One of the main purposes of having a business bank account is to keep personal finances separate from business finances, as it is crucial to have a clear audit trail of money coming in and out of the business so that book keeping and financial accounts, such as a Filing a Self-Assessment Tax Return are easy to compile.
Business accounts do typically have fees or transaction charges. Like all financial products, offers change all the time and it can be difficult to know which bank account is the best on the market, therefore it is recommended that you shop around for the best deal and take into account the following:
· Use online comparison websites to compare the services, interest rates and charges of business accounts such as:
· Give particular consideration to the different overdraft facilities offered if this is an important factor for your businesses.
· Remember that while online access may be important to your business, online-only accounts may be unsuitable if you regularly deposit cash.
· Be aware of the dates when introductory free banking offers are due to end so that you can budget for the charges that will ensue.
· Consider changing accounts if you can get a better deal from another bank.
· Consider using different banks for different services, for example when one offers a better current account and another offers a better reserve account.
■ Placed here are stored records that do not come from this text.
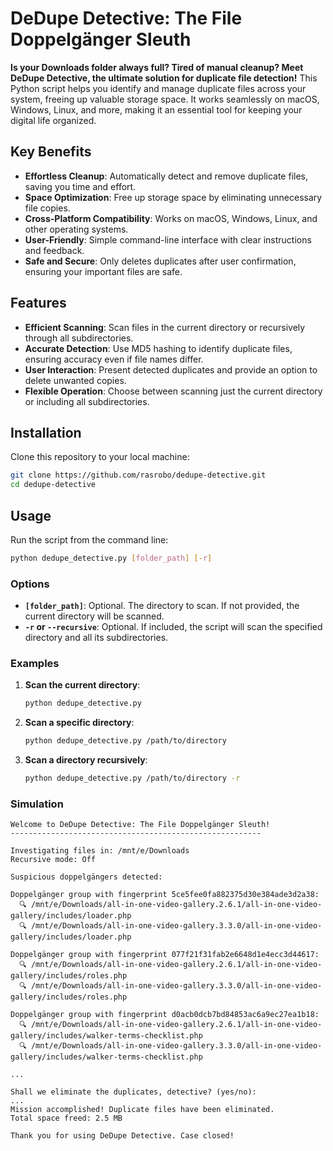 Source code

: # DeDupe Detective: The File Doppelgänger Sleuth

**Is your Downloads folder always full? Tired of manual cleanup? Meet DeDupe Detective, the ultimate solution for duplicate file detection!** This Python script helps you identify and manage duplicate files across your system, freeing up valuable storage space. It works seamlessly on macOS, Windows, Linux, and more, making it an essential tool for keeping your digital life organized.

## Key Benefits

- **Effortless Cleanup**: Automatically detect and remove duplicate files, saving you time and effort.
- **Space Optimization**: Free up storage space by eliminating unnecessary file copies.
- **Cross-Platform Compatibility**: Works on macOS, Windows, Linux, and other operating systems.
- **User-Friendly**: Simple command-line interface with clear instructions and feedback.
- **Safe and Secure**: Only deletes duplicates after user confirmation, ensuring your important files are safe.

## Features

- **Efficient Scanning**: Scan files in the current directory or recursively through all subdirectories.
- **Accurate Detection**: Use MD5 hashing to identify duplicate files, ensuring accuracy even if file names differ.
- **User Interaction**: Present detected duplicates and provide an option to delete unwanted copies.
- **Flexible Operation**: Choose between scanning just the current directory or including all subdirectories.

## Installation

Clone this repository to your local machine:

```bash
git clone https://github.com/rasrobo/dedupe-detective.git
cd dedupe-detective
```

## Usage

Run the script from the command line:

```bash
python dedupe_detective.py [folder_path] [-r]
```

### Options

- **`[folder_path]`**: Optional. The directory to scan. If not provided, the current directory will be scanned.
- **`-r` or `--recursive`**: Optional. If included, the script will scan the specified directory and all its subdirectories.

### Examples

1. **Scan the current directory**:
   ```bash
   python dedupe_detective.py
   ```

2. **Scan a specific directory**:
   ```bash
   python dedupe_detective.py /path/to/directory
   ```

3. **Scan a directory recursively**:
   ```bash
   python dedupe_detective.py /path/to/directory -r
   ```

### Simulation

```
Welcome to DeDupe Detective: The File Doppelgänger Sleuth!
--------------------------------------------------------

Investigating files in: /mnt/e/Downloads
Recursive mode: Off

Suspicious doppelgängers detected:

Doppelgänger group with fingerprint 5ce5fee0fa882375d30e384ade3d2a38:
  🔍 /mnt/e/Downloads/all-in-one-video-gallery.2.6.1/all-in-one-video-gallery/includes/loader.php
  🔍 /mnt/e/Downloads/all-in-one-video-gallery.3.3.0/all-in-one-video-gallery/includes/loader.php

Doppelgänger group with fingerprint 077f21f31fab2e6648d1e4ecc3d44617:
  🔍 /mnt/e/Downloads/all-in-one-video-gallery.2.6.1/all-in-one-video-gallery/includes/roles.php
  🔍 /mnt/e/Downloads/all-in-one-video-gallery.3.3.0/all-in-one-video-gallery/includes/roles.php

Doppelgänger group with fingerprint d0acb0dcb7bd84853ac6a9ec27ea1b18:
  🔍 /mnt/e/Downloads/all-in-one-video-gallery.2.6.1/all-in-one-video-gallery/includes/walker-terms-checklist.php
  🔍 /mnt/e/Downloads/all-in-one-video-gallery.3.3.0/all-in-one-video-gallery/includes/walker-terms-checklist.php

...

Shall we eliminate the duplicates, detective? (yes/no):
...
Mission accomplished! Duplicate files have been eliminated.
Total space freed: 2.5 MB

Thank you for using DeDupe Detective. Case closed!
```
Ideally you want a free business account to keep business expenditure low as possible - however sometimes ‘free’ can mean that other aspects of the service are not available. For example, face-to-face contact with a business banking manager maybe replaced by a telephone service. Therefore, you will need to consider, what aspects of the banking service are important to you and your business when making a decision of which bank account provider to go with.
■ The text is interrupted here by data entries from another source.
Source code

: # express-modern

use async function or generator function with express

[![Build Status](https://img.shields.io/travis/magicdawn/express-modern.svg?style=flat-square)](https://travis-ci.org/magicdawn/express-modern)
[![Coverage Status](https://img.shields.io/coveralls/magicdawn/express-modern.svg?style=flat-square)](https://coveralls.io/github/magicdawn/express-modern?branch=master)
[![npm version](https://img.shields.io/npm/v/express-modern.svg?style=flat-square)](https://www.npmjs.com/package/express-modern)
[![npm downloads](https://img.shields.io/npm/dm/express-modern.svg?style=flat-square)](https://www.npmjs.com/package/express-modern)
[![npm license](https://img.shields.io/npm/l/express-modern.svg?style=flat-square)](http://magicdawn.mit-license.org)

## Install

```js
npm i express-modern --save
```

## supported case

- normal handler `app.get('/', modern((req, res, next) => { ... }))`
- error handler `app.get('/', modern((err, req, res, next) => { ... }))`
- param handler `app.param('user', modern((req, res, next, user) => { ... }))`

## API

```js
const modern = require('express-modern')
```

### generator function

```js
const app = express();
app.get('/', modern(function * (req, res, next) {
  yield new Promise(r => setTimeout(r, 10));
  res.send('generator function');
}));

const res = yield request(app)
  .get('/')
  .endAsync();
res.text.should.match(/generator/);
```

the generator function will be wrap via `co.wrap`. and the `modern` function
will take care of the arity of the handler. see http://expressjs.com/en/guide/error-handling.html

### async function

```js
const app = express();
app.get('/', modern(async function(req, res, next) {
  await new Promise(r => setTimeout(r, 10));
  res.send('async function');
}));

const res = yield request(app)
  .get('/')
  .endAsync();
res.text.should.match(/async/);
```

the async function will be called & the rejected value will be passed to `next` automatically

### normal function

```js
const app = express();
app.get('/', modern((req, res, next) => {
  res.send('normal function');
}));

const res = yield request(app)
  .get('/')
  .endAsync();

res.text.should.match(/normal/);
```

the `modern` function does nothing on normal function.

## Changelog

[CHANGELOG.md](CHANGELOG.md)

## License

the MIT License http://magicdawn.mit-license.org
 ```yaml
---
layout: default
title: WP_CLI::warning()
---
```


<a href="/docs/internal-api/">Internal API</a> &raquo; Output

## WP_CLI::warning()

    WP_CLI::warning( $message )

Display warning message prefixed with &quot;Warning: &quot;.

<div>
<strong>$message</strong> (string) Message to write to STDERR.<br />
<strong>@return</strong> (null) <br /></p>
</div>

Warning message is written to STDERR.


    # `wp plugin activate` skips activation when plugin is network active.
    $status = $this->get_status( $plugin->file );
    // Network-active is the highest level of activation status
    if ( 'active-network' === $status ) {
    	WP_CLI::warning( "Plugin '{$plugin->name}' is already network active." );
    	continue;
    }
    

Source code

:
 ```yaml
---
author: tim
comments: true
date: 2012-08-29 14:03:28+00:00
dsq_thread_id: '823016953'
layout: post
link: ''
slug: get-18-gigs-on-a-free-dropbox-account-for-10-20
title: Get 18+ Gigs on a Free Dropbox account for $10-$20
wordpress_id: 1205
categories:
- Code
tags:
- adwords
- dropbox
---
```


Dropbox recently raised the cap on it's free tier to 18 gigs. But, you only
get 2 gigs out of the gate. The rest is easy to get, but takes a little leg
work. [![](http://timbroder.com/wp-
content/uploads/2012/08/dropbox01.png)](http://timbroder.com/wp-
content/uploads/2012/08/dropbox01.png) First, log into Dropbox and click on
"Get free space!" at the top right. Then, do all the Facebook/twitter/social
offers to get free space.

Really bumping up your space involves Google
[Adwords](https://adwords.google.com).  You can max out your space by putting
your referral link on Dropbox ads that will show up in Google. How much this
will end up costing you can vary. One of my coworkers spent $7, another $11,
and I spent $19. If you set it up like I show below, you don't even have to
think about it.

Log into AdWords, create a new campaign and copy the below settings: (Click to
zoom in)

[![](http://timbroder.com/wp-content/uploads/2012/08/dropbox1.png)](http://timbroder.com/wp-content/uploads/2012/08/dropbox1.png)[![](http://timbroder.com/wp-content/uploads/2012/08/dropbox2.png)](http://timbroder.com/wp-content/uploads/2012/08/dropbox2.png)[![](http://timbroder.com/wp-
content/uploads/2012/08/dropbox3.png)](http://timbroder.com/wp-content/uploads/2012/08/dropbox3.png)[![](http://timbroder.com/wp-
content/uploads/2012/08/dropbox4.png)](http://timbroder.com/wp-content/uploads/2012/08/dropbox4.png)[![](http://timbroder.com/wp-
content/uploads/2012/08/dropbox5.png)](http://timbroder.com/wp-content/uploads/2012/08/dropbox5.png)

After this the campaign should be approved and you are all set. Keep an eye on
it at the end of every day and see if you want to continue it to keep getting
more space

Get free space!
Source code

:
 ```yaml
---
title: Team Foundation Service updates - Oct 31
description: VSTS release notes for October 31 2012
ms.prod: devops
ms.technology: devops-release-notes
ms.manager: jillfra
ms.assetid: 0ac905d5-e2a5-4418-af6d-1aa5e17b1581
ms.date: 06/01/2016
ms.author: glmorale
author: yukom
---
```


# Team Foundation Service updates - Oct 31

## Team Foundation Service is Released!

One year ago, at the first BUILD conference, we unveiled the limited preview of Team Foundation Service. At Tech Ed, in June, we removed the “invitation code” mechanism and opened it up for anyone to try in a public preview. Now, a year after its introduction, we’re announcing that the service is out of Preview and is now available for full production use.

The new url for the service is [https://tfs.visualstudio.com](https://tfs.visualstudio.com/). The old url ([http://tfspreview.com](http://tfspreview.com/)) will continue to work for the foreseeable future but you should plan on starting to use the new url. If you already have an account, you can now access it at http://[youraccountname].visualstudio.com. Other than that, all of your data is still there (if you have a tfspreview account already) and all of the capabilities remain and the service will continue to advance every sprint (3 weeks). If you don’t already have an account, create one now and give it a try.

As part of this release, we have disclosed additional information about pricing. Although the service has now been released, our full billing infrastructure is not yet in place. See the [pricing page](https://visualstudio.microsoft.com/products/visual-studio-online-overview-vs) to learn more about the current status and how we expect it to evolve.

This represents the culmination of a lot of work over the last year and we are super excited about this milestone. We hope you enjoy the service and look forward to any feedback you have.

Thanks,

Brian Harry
Key things to look for when choosing a business bank account include:
· Introductory offers. Does the bank offer free business banking for an introductory period?
· Type of account. Will a current account suffice, or does the business need a savings account?
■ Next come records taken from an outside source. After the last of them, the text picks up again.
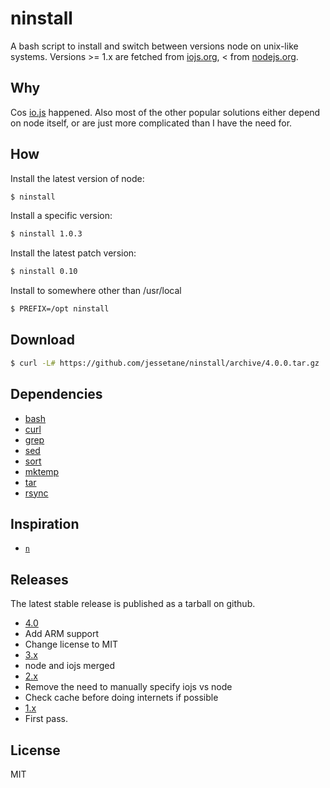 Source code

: # ninstall
A bash script to install and switch between versions node on unix-like systems. Versions >= 1.x are fetched from [iojs.org](https://iojs.org/dist), < from [nodejs.org](http://nodejs.org/dist).

## Why
Cos [io.js](https://iojs.org) happened. Also most of the other popular solutions either depend on node itself, or are just more complicated than I have the need for.

## How
Install the latest version of node:
```bash
$ ninstall
```

Install a specific version:
```bash
$ ninstall 1.0.3
```

Install the latest patch version:
```bash
$ ninstall 0.10
```

Install to somewhere other than /usr/local
```bash
$ PREFIX=/opt ninstall
```

## Download
```bash
$ curl -L# https://github.com/jessetane/ninstall/archive/4.0.0.tar.gz | tar xz --strip-components 2 -C /usr/local/bin
```

## Dependencies
* [bash](http://linux.die.net/man/1/bash)
* [curl](http://linux.die.net/man/1/curl)
* [grep](http://linux.die.net/man/1/grep)
* [sed](http://linux.die.net/man/1/sed)
* [sort](http://linux.die.net/man/1/sort)
* [mktemp](http://linux.die.net/man/1/mktemp)
* [tar](http://linux.die.net/man/1/tar)
* [rsync](http://linux.die.net/man/1/rsync)

## Inspiration
* [`n`](https://github.com/tj/n)

## Releases
The latest stable release is published as a tarball on github.
* [4.0](https://github.com/jessetane/ninstall/archive/4.0.0.tar.gz)
 * Add ARM support
 * Change license to MIT
* [3.x](https://github.com/jessetane/ninstall/archive/3.0.0.tar.gz)
 * node and iojs merged
* [2.x](https://github.com/jessetane/ninstall/archive/2.0.0.tar.gz)
 * Remove the need to manually specify iojs vs node
 * Check cache before doing internets if possible
* [1.x](https://github.com/jessetane/ninstall/archive/1.0.0.tar.gz)
 * First pass.

## License
MIT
· Means of access. Is online access or counter service required?
· Services provided. Does the account provide ATM access and a debit card?
· Minimum deposit. Is there a minimum deposit attached to opening an account, particularly for reserve accounts?
· In-credit interest. How much interest does the account pay, and is it linked to the balance?
· Standing charges. How much does the account cost per month or per quarter?
· Transaction charges. Which transactions are chargeable and how often will your business use them?
· Other charges. Is your business account likely to require non-standard activities such as making CHAPS payments?
· Overdraft facility. Does the account offer this potentially valuable facility?
· Support and advice. What type of business support is available and how can you access it?
As well as opening a business current account, it is also recommended that you open up a business savings account and have it running alongside your business current account, so that you can transfer a small percentage of money on a regular basis from your business current account into your savings account so that you are prepared for your tax bill.
You can usually estimate what your tax bill is likely to be and the amount of money you will need to transfer into your savings account by your projected cash flow forecast and also attending the HMRC Tax and National Insurance workshop that The Women’s Organisation run on a monthly basis in order to understand the different taxation brackets.